Insights & Actions for Healthy Living
Why a Healthy Microbiome is Important and Tips for Keeping It That Way

Why a Healthy Microbiome is Important and Tips for Keeping It That Way

Everyone wants to stay healthy and keep their families healthy too.

We know we should eat right and get moving but have we stopped to consider how our gut health can influence our total health?

Okay, probably not. Let’s change that.

Keeping your microbiome in balance will help you avoid feeling fatigued, prevent certain diseases, control food allergies, manage our weight and even help our mood.

What is a microbiome you ask?

Do we all have microbiota? We sure do!

Microbiome is a term for all the microbes in our bodies. It consists of 100 trillion symbiotic microbial cells, primarily bacteria in the gut or gastrointestinal (GI) tract.

Microbes include these living organisms — bacteria, fungus, protozoa and viruses, but in the gut we focus on bacteria.

Our microbiota can weigh 2-3 pounds and is individual to us. Our microbiome is normal microflora that perform important bodily functions especially throughout our GI tract.

What Our Microbiome Does for Us

The bacteria in our GI tract works hard to keep us healthy. When it gets out of balance our overall health not just our bowel movements can be negatively affected.

Our GI tracts work to:

  1. Support our immune response. Did you know that 70% of our immune system is in the GI tract?
  2. Helps to digest food that our GI tract has not been able to digest
  3. Helps produce Vitamins K and B-12
  4. Improves insulin sensitivity
  5. Produces short chain fatty acids which help clean bowel and reduce inflammation
  6. Assists with bile metabolism
  7. Counteracts inflammation
  8. Helps renew cells in the gut mucosal lining
  9. Ensures proper digestive functions
  10. May play a role in our body weight

Keeping Our Microbiome in Balance

It is important to keep our GI tract bacteria or flora in a balanced state. The term for gut bacteria balance is symbiosis and means that the gut is in harmony so that it can have optimal function.

When our gut bacteria is out of balance or dysbiosis, we can lose the integrity of the mucosal lining which can allow our gut to be breached leading to an inflammatory response. When our bodies react with an inflammatory response because it believes we need healing, we can feel symptoms all over not just with an irregular bowel movement.

When our GI tract flora is in balance, it can help resolve inflammation, and maintain the barrier integrity to keep us well.
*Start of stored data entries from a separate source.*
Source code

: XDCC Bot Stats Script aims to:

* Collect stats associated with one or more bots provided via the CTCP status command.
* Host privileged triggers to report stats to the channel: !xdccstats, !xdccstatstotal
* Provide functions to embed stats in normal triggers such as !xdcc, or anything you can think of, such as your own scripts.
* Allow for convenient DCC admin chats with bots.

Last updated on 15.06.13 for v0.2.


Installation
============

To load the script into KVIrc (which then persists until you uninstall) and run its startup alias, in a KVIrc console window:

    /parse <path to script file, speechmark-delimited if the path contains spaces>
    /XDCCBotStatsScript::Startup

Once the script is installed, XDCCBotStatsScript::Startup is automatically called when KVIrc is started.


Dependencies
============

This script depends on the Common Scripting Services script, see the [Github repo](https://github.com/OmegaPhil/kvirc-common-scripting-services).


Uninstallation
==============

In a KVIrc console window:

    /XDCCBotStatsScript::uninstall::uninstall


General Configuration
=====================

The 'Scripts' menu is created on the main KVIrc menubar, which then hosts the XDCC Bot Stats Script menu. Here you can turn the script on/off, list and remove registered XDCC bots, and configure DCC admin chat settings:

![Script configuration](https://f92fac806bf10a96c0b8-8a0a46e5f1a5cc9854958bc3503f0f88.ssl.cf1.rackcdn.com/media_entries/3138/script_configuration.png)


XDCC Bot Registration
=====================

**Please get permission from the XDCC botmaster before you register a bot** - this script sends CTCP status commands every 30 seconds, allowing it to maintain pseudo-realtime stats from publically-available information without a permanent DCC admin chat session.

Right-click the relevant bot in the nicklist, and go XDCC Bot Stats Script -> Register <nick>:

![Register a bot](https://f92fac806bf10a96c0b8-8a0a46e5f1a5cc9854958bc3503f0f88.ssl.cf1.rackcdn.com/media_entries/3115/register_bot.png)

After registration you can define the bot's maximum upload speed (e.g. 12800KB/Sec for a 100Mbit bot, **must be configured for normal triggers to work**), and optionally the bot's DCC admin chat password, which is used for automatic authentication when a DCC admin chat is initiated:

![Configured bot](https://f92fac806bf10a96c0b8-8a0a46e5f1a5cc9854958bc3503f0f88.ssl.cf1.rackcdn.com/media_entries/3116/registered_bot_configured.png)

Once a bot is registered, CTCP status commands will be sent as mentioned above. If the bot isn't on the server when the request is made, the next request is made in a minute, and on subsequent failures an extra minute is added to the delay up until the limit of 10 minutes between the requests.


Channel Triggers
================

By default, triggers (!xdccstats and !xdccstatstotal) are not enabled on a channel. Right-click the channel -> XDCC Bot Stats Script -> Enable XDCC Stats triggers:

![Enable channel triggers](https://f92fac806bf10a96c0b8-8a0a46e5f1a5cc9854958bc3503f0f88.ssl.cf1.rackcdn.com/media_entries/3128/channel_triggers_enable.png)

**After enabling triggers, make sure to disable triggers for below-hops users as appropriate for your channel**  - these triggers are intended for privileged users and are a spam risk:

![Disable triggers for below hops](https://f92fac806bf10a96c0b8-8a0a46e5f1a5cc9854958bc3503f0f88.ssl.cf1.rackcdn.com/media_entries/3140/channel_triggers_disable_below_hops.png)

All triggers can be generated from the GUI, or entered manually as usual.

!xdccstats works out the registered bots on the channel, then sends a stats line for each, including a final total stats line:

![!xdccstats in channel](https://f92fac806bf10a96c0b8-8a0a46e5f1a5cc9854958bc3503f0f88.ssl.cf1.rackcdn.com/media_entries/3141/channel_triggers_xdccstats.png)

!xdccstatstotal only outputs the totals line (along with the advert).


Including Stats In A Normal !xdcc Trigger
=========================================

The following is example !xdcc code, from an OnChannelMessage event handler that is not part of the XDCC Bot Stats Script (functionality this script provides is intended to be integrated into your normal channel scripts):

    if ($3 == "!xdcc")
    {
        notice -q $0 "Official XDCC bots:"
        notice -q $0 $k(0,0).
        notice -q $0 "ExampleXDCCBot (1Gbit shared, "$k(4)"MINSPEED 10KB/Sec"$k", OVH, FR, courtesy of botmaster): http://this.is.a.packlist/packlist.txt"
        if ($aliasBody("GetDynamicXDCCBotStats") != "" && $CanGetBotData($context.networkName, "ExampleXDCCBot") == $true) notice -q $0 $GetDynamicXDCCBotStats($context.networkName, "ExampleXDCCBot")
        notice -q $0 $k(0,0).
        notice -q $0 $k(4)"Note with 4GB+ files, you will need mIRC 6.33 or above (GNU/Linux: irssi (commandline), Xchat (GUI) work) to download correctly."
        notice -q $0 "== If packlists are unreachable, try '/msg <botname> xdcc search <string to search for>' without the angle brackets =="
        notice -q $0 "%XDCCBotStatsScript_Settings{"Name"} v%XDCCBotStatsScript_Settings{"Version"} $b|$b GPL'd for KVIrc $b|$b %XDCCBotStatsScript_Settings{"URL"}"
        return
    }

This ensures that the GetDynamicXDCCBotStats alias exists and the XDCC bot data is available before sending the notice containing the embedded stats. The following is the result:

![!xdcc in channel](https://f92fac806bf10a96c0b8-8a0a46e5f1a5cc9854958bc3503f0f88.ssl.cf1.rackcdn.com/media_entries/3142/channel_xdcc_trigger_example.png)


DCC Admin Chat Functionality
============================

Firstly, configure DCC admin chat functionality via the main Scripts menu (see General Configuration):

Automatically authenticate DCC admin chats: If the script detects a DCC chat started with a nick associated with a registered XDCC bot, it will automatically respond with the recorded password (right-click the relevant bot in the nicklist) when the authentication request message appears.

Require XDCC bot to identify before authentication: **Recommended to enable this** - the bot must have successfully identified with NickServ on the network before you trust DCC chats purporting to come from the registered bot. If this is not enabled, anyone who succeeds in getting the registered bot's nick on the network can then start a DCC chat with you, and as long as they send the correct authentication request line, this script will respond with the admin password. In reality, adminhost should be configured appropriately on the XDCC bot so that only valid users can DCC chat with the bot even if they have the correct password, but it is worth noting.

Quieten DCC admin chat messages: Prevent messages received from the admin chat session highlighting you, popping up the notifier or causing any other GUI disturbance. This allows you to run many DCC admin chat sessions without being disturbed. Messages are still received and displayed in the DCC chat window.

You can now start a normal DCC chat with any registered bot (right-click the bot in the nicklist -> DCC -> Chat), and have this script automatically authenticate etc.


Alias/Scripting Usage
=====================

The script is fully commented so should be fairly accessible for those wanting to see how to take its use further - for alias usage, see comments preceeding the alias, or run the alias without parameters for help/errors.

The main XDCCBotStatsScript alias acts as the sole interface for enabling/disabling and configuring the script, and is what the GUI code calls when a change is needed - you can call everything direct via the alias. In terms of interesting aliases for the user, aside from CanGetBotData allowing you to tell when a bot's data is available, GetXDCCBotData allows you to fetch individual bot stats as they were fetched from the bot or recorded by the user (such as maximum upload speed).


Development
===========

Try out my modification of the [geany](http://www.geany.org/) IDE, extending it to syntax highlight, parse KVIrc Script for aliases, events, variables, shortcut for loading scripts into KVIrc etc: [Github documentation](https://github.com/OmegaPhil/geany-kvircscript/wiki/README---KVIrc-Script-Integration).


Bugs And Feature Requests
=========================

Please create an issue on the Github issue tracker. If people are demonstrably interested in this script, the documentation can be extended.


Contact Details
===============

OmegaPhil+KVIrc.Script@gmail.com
Doing these things will help strengthen your microbiome/GI tract flora:

  • Consume a high fiber diet.
  • Accept exposure to microbes – “play in the dirt.”
  • Reduce antimicrobial product use.
  • Include sources of probiotics (live microorganisms) and prebiotics (undigestible food compounds used by gut bacteria for fermentation).
  • Eat a healthy diet – unprocessed, unsweetened , whole, organic/local, traditionally fermented, minimal sugar, avoid pesticides, avoid chlorinated water.
  • Have favorable genetics (okay, that’s not something about which we can do anything, but it still matters).
  • Reduce usage of antibiotics – antibiotics should be used sparingly because they kill both bad AND good microbiota resulting in imbalance. It can take months for some bacteria to recover from antibiotic use and some people may not fully recover after prolonged use. Use of natural antibiotics can have less negative effect on our good gut flora (oregano oil, manuka honey, garlic, colloidal silver, Echinacea). We may also want to avoid meat, poultry and eggs treated or fed products with antibiotics.
  • Exercise – exercise can impact the amount and type of gut bacteria.
  • Environment – decrease exposure to toxins.

Just because GI function appears normal, other signs may be present showing imbalance – such as allergy, fatigue, and symptoms of illness outside of our gut.

Advertising tells us that eating a certain yogurt will help keep us regular but it takes more than that to keep our microbiome in a state of balanced health.

We need a more holistic approach to maintaining our gut health.

The more we learn through research and investigation about the microbiome, the better able we are to impact our health proactively. Making a few changes to our eating habits and lifestyle can keep us and our families healthy.